Recently, I got an email from Brooke Graybill, a former student who took my Flex Shafts Only! class at Bead Fest Spring. She’s been busy working on some interesting etched bracelets, and wanted to experiment with patination, but hit a wall.
Of course, she emailed me just as I was packing for Bead Fest Philly, so it has taken me some time to answer her here. Luckily, Brooke was tenacious, and hunted me down there, so we did catch up with each other, I told her what I came up with to help her (I hope) and I also hope she is moving forward on that bracelet now.
In any case, my mind has continued to work on solving her problem since the day she emailed, and as soon as I clear a half finished project from my bench, I plan to do some scientific research — to see if I can solve her problem without doubt. In the meantime, what I have here are the several suggestions I came up with. But first, here’s her email:
I recently took a Flex Shaft course from you, however, my question is about patina, I hope you can help me. I etched some copper for a bracelets. My plan was to use liver of sulfur and darken the etched copper as dark as possible and then buff off the patina on the raised areas.
The one picture I’ve included shows my problem . . . I had trouble removing the dark patina only on the raised areas . . . hence I had to remove all of it. Is there something I could have put on the raised areas to resist the liver of sulfur? I would appreciate any suggestions you may have. Thanks – Brooke Graybill
I love the challenge of solving problems, and in doing so, I first analyze Pros and Cons of the situation. In this particular case, all the pros are about the metal Brooke chose: copper. She got a deep and clear etch, copper forms easily, and there isn’t a more patina-friendly metal. Sadly, some of the cons are also about the metal: the copper will continue to darken over time (unless it is sealed) and eventually obscure the stark contrast between the red metal raised areas and the black patinated recesses. The other con has to do with the design she etched — those raised areas are little isolated copper islands in an ocean of black. This isn’t bad design, mind you, it’s just difficult to deal with technically — as Brooke discovered.
So here’s what I came up with. To help you wrap your brain around it, I will call the raised areas of the design the “islands” and the etched out areas the “ocean”.
Option 1: The hand finishing method. If Brooke had left the bracelet flat after patination and then very carefully used a scotch stone, burnisher, triangle scraper, or a bit of steel wool or abrasive paper to very patiently remove the patina from the surfaces of the islands, she would have had more control and been able to preserve the black ocean. Then she could have very carefully formed the bracelet around the mandrel with a clean rawhide mallet while protecting the delicate surface with a piece of cloth, chamois or leather.

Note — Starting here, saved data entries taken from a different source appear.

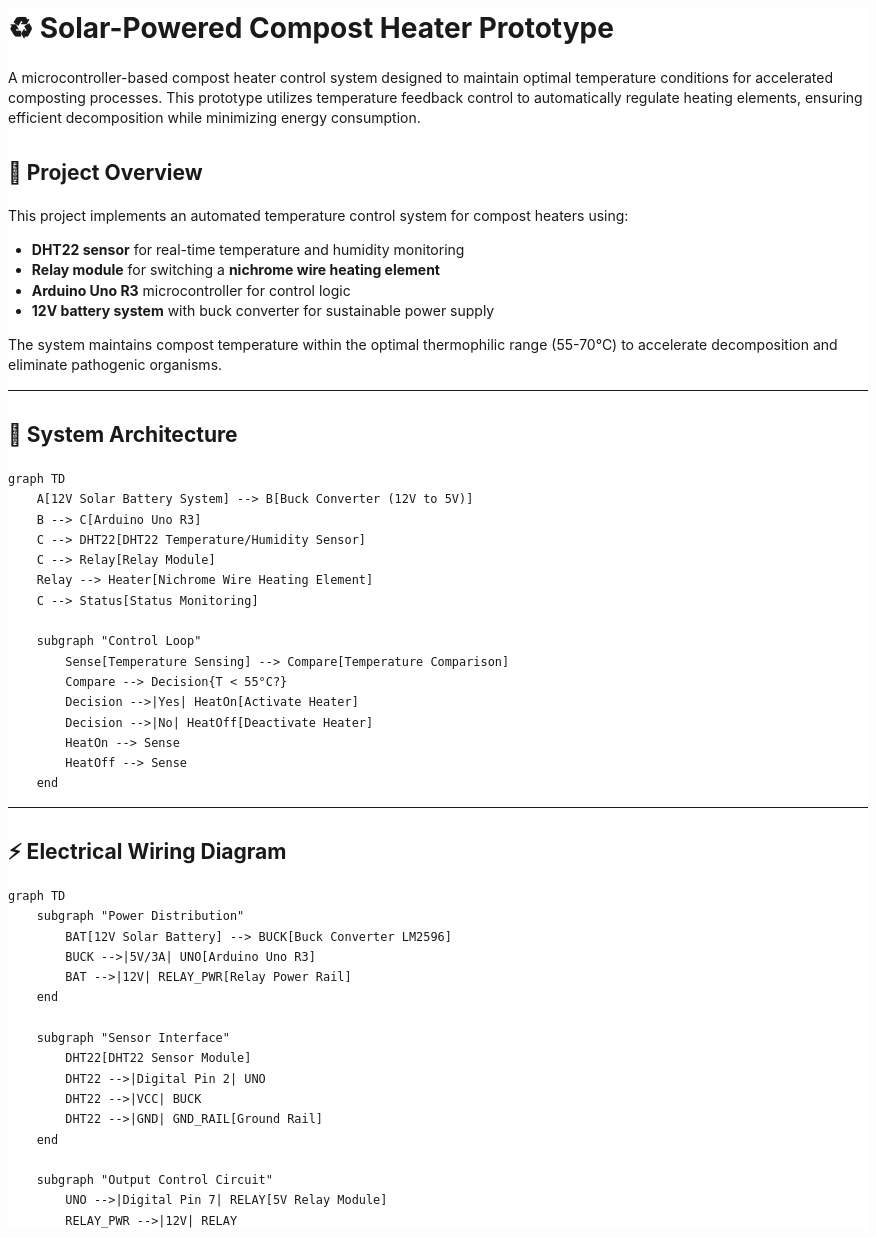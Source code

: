 # ♻️ Solar-Powered Compost Heater Prototype

A microcontroller-based compost heater control system designed to maintain optimal temperature conditions for accelerated composting processes. This prototype utilizes temperature feedback control to automatically regulate heating elements, ensuring efficient decomposition while minimizing energy consumption.

## 🎯 Project Overview

This project implements an automated temperature control system for compost heaters using:
- **DHT22 sensor** for real-time temperature and humidity monitoring
- **Relay module** for switching a **nichrome wire heating element**
- **Arduino Uno R3** microcontroller for control logic
- **12V battery system** with buck converter for sustainable power supply

The system maintains compost temperature within the optimal thermophilic range (55-70°C) to accelerate decomposition and eliminate pathogenic organisms.

---

## 📐 System Architecture

```mermaid
graph TD
    A[12V Solar Battery System] --> B[Buck Converter (12V to 5V)]
    B --> C[Arduino Uno R3]
    C --> DHT22[DHT22 Temperature/Humidity Sensor]
    C --> Relay[Relay Module]
    Relay --> Heater[Nichrome Wire Heating Element]
    C --> Status[Status Monitoring]
    
    subgraph "Control Loop"
        Sense[Temperature Sensing] --> Compare[Temperature Comparison]
        Compare --> Decision{T < 55°C?}
        Decision -->|Yes| HeatOn[Activate Heater]
        Decision -->|No| HeatOff[Deactivate Heater]
        HeatOn --> Sense
        HeatOff --> Sense
    end
```

---

## ⚡ Electrical Wiring Diagram

```mermaid
graph TD
    subgraph "Power Distribution"
        BAT[12V Solar Battery] --> BUCK[Buck Converter LM2596]
        BUCK -->|5V/3A| UNO[Arduino Uno R3]
        BAT -->|12V| RELAY_PWR[Relay Power Rail]
    end

    subgraph "Sensor Interface"
        DHT22[DHT22 Sensor Module]
        DHT22 -->|Digital Pin 2| UNO
        DHT22 -->|VCC| BUCK
        DHT22 -->|GND| GND_RAIL[Ground Rail]
    end

    subgraph "Output Control Circuit"
        UNO -->|Digital Pin 7| RELAY[5V Relay Module]
        RELAY_PWR -->|12V| RELAY
```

Option 2: The patient patinatation method. This option is also best for a flat cuff, and I would use a weak liver of sulfur liquid solution or the gel for this process. Get a fine-tipped sable watercolor brush — not a cheap, crappy, 50-cent dime store brush that flops around when its wet — and carefully paint the patina into the oceans. You can only do this with a decent brush. Since you want black, black, black, work on a paper towel and let the patina solution evaporate off the metal. Then, form as above.
Either of these options requires patience and an unformed bracelet. In Brooke’s case, the bracelet is already formed. So, if it were me, I would throw it in the pickle to remove all traces of former patina, rinse and dry it, and then blacken it again. Then I would make a steel wool Q-tip (photo at left) and very patiently burnish that patina off the islands. After I have what I want, I’d seal that copper with wax, matte varnish or Krylon immediately! Because copper is so patina-friendly, it will turn chocolate brown on you almost immediately, especially here on the uber-humid eastern seaboard.
So, Good Luck Brooke! I hope these suggestions help, and I will do some experimenting myself soon to see if I can come up with another solution.